WORK TO COMPLETE.
Reproduce all entries word for word.

Data items
+++
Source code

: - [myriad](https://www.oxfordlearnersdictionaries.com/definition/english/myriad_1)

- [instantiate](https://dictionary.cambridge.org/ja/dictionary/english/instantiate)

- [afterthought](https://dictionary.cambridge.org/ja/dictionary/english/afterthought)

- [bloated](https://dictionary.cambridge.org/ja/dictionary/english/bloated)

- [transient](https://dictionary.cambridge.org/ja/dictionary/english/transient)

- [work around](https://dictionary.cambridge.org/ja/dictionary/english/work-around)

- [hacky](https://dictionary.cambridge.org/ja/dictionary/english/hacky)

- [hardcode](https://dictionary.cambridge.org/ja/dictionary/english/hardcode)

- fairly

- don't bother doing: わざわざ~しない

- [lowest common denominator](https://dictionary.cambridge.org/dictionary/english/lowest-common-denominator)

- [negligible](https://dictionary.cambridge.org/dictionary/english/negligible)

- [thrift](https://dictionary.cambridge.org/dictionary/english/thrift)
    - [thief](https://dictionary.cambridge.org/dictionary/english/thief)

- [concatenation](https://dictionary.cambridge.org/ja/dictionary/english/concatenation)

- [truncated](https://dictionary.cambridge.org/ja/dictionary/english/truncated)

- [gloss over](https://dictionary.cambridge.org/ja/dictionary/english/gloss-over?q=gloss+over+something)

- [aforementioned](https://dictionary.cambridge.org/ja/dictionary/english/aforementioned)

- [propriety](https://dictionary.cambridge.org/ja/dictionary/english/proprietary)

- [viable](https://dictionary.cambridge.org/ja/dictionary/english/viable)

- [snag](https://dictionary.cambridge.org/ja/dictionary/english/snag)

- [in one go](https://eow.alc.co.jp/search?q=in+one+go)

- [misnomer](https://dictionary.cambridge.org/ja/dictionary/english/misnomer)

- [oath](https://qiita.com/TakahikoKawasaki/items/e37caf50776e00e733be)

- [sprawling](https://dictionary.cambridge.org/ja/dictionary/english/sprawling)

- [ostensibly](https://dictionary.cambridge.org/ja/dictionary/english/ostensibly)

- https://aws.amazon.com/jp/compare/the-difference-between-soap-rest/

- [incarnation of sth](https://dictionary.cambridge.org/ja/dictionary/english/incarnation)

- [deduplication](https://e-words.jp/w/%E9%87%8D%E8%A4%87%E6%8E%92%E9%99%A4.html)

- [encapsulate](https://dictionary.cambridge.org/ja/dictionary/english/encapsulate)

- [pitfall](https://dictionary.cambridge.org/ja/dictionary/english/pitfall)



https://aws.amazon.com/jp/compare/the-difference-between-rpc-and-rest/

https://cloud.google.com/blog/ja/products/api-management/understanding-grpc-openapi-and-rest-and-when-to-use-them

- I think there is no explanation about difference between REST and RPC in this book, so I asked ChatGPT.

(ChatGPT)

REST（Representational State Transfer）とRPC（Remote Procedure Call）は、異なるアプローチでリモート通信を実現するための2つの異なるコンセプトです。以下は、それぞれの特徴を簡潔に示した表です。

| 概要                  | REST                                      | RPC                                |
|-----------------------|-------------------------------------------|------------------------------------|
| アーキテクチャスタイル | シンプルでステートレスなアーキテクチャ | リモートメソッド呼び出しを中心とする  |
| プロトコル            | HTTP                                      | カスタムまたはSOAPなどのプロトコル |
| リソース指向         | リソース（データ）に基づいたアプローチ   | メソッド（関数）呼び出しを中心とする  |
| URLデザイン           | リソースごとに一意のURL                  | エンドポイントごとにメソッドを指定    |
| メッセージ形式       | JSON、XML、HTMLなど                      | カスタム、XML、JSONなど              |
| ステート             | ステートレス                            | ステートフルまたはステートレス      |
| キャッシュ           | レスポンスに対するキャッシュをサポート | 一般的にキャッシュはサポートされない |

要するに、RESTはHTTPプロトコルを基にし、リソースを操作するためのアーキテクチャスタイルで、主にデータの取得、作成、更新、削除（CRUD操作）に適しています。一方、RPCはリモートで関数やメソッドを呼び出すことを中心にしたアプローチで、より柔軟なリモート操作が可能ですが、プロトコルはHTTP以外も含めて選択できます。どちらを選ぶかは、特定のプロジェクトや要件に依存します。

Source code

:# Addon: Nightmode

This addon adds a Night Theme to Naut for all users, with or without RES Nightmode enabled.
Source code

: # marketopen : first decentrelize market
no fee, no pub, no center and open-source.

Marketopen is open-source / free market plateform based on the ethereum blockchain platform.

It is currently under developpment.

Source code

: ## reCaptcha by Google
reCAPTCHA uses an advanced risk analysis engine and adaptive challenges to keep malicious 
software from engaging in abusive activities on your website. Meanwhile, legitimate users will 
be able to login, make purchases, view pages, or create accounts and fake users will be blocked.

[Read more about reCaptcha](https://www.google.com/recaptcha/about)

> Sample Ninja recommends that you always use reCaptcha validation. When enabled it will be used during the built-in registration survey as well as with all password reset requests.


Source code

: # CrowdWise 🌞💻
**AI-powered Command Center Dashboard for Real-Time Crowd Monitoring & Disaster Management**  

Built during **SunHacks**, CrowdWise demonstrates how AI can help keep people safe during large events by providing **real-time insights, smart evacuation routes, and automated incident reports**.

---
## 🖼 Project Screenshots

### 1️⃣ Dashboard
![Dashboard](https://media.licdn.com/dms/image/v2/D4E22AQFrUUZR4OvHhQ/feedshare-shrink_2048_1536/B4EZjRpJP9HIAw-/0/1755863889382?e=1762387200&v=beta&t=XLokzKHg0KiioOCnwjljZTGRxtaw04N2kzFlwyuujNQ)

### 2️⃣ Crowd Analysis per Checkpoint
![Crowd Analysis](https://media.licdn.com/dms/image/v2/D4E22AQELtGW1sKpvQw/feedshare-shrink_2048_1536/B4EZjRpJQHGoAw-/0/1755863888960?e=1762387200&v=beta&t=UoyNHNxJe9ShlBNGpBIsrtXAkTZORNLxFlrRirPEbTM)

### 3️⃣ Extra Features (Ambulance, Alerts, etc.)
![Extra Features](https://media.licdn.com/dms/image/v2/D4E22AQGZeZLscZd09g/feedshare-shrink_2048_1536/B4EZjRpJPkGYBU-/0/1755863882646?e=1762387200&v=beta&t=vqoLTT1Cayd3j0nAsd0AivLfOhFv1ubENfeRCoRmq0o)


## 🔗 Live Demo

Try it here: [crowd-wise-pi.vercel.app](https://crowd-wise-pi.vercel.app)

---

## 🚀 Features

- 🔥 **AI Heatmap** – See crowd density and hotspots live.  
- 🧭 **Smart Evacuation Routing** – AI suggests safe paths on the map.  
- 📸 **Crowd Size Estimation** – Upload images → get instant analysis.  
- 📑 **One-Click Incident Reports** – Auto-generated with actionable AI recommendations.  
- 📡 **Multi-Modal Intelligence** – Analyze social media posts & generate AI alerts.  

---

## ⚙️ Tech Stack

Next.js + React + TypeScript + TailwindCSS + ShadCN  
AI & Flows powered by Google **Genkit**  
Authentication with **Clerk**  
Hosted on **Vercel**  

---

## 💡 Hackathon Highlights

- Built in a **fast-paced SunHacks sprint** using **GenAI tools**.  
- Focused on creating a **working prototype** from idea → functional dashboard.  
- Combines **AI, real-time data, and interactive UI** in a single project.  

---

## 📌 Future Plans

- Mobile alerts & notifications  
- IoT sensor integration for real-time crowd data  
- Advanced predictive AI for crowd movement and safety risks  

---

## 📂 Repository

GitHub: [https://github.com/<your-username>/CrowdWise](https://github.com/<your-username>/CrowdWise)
+++
FINAL ANSWER.
Source code

: - [myriad](https://www.oxfordlearnersdictionaries.com/definition/english/myriad_1)

- [instantiate](https://dictionary.cambridge.org/ja/dictionary/english/instantiate)

- [afterthought](https://dictionary.cambridge.org/ja/dictionary/english/afterthought)

- [bloated](https://dictionary.cambridge.org/ja/dictionary/english/bloated)

- [transient](https://dictionary.cambridge.org/ja/dictionary/english/transient)

- [work around](https://dictionary.cambridge.org/ja/dictionary/english/work-around)

- [hacky](https://dictionary.cambridge.org/ja/dictionary/english/hacky)

- [hardcode](https://dictionary.cambridge.org/ja/dictionary/english/hardcode)

- fairly

- don't bother doing: わざわざ~しない

- [lowest common denominator](https://dictionary.cambridge.org/dictionary/english/lowest-common-denominator)

- [negligible](https://dictionary.cambridge.org/dictionary/english/negligible)

- [thrift](https://dictionary.cambridge.org/dictionary/english/thrift)
    - [thief](https://dictionary.cambridge.org/dictionary/english/thief)

- [concatenation](https://dictionary.cambridge.org/ja/dictionary/english/concatenation)

- [truncated](https://dictionary.cambridge.org/ja/dictionary/english/truncated)

- [gloss over](https://dictionary.cambridge.org/ja/dictionary/english/gloss-over?q=gloss+over+something)

- [aforementioned](https://dictionary.cambridge.org/ja/dictionary/english/aforementioned)

- [propriety](https://dictionary.cambridge.org/ja/dictionary/english/proprietary)

- [viable](https://dictionary.cambridge.org/ja/dictionary/english/viable)

- [snag](https://dictionary.cambridge.org/ja/dictionary/english/snag)

- [in one go](https://eow.alc.co.jp/search?q=in+one+go)

- [misnomer](https://dictionary.cambridge.org/ja/dictionary/english/misnomer)

- [oath](https://qiita.com/TakahikoKawasaki/items/e37caf50776e00e733be)

- [sprawling](https://dictionary.cambridge.org/ja/dictionary/english/sprawling)

- [ostensibly](https://dictionary.cambridge.org/ja/dictionary/english/ostensibly)

- https://aws.amazon.com/jp/compare/the-difference-between-soap-rest/

- [incarnation of sth](https://dictionary.cambridge.org/ja/dictionary/english/incarnation)

- [deduplication](https://e-words.jp/w/%E9%87%8D%E8%A4%87%E6%8E%92%E9%99%A4.html)

- [encapsulate](https://dictionary.cambridge.org/ja/dictionary/english/encapsulate)

- [pitfall](https://dictionary.cambridge.org/ja/dictionary/english/pitfall)



https://aws.amazon.com/jp/compare/the-difference-between-rpc-and-rest/

https://cloud.google.com/blog/ja/products/api-management/understanding-grpc-openapi-and-rest-and-when-to-use-them

- I think there is no explanation about difference between REST and RPC in this book, so I asked ChatGPT.

(ChatGPT)

REST（Representational State Transfer）とRPC（Remote Procedure Call）は、異なるアプローチでリモート通信を実現するための2つの異なるコンセプトです。以下は、それぞれの特徴を簡潔に示した表です。

| 概要                  | REST                                      | RPC                                |
|-----------------------|-------------------------------------------|------------------------------------|
| アーキテクチャスタイル | シンプルでステートレスなアーキテクチャ | リモートメソッド呼び出しを中心とする  |
| プロトコル            | HTTP                                      | カスタムまたはSOAPなどのプロトコル |
| リソース指向         | リソース（データ）に基づいたアプローチ   | メソッド（関数）呼び出しを中心とする  |
| URLデザイン           | リソースごとに一意のURL                  | エンドポイントごとにメソッドを指定    |
| メッセージ形式       | JSON、XML、HTMLなど                      | カスタム、XML、JSONなど              |
| ステート             | ステートレス                            | ステートフルまたはステートレス      |
| キャッシュ           | レスポンスに対するキャッシュをサポート | 一般的にキャッシュはサポートされない |

要するに、RESTはHTTPプロトコルを基にし、リソースを操作するためのアーキテクチャスタイルで、主にデータの取得、作成、更新、削除（CRUD操作）に適しています。一方、RPCはリモートで関数やメソッドを呼び出すことを中心にしたアプローチで、より柔軟なリモート操作が可能ですが、プロトコルはHTTP以外も含めて選択できます。どちらを選ぶかは、特定のプロジェクトや要件に依存します。

Source code

:# Addon: Nightmode

This addon adds a Night Theme to Naut for all users, with or without RES Nightmode enabled.
Source code

: # marketopen : first decentrelize market
no fee, no pub, no center and open-source.

Marketopen is open-source / free market plateform based on the ethereum blockchain platform.

It is currently under developpment.

Source code

: ## reCaptcha by Google
reCAPTCHA uses an advanced risk analysis engine and adaptive challenges to keep malicious 
software from engaging in abusive activities on your website. Meanwhile, legitimate users will 
be able to login, make purchases, view pages, or create accounts and fake users will be blocked.

[Read more about reCaptcha](https://www.google.com/recaptcha/about)

> Sample Ninja recommends that you always use reCaptcha validation. When enabled it will be used during the built-in registration survey as well as with all password reset requests.


Source code

: # CrowdWise 🌞💻
**AI-powered Command Center Dashboard for Real-Time Crowd Monitoring & Disaster Management**  

Built during **SunHacks**, CrowdWise demonstrates how AI can help keep people safe during large events by providing **real-time insights, smart evacuation routes, and automated incident reports**.

---
## 🖼 Project Screenshots

### 1️⃣ Dashboard
![Dashboard](https://media.licdn.com/dms/image/v2/D4E22AQFrUUZR4OvHhQ/feedshare-shrink_2048_1536/B4EZjRpJP9HIAw-/0/1755863889382?e=1762387200&v=beta&t=XLokzKHg0KiioOCnwjljZTGRxtaw04N2kzFlwyuujNQ)

### 2️⃣ Crowd Analysis per Checkpoint
![Crowd Analysis](https://media.licdn.com/dms/image/v2/D4E22AQELtGW1sKpvQw/feedshare-shrink_2048_1536/B4EZjRpJQHGoAw-/0/1755863888960?e=1762387200&v=beta&t=UoyNHNxJe9ShlBNGpBIsrtXAkTZORNLxFlrRirPEbTM)

### 3️⃣ Extra Features (Ambulance, Alerts, etc.)
![Extra Features](https://media.licdn.com/dms/image/v2/D4E22AQGZeZLscZd09g/feedshare-shrink_2048_1536/B4EZjRpJPkGYBU-/0/1755863882646?e=1762387200&v=beta&t=vqoLTT1Cayd3j0nAsd0AivLfOhFv1ubENfeRCoRmq0o)


## 🔗 Live Demo

Try it here: [crowd-wise-pi.vercel.app](https://crowd-wise-pi.vercel.app)

---

## 🚀 Features

- 🔥 **AI Heatmap** – See crowd density and hotspots live.  
- 🧭 **Smart Evacuation Routing** – AI suggests safe paths on the map.  
- 📸 **Crowd Size Estimation** – Upload images → get instant analysis.  
- 📑 **One-Click Incident Reports** – Auto-generated with actionable AI recommendations.  
- 📡 **Multi-Modal Intelligence** – Analyze social media posts & generate AI alerts.  

---

## ⚙️ Tech Stack

Next.js + React + TypeScript + TailwindCSS + ShadCN  
AI & Flows powered by Google **Genkit**  
Authentication with **Clerk**  
Hosted on **Vercel**  

---

## 💡 Hackathon Highlights

- Built in a **fast-paced SunHacks sprint** using **GenAI tools**.  
- Focused on creating a **working prototype** from idea → functional dashboard.  
- Combines **AI, real-time data, and interactive UI** in a single project.  

---

## 📌 Future Plans

- Mobile alerts & notifications  
- IoT sensor integration for real-time crowd data  
- Advanced predictive AI for crowd movement and safety risks  

---

## 📂 Repository

GitHub: [https://github.com/<your-username>/CrowdWise](https://github.com/<your-username>/CrowdWise)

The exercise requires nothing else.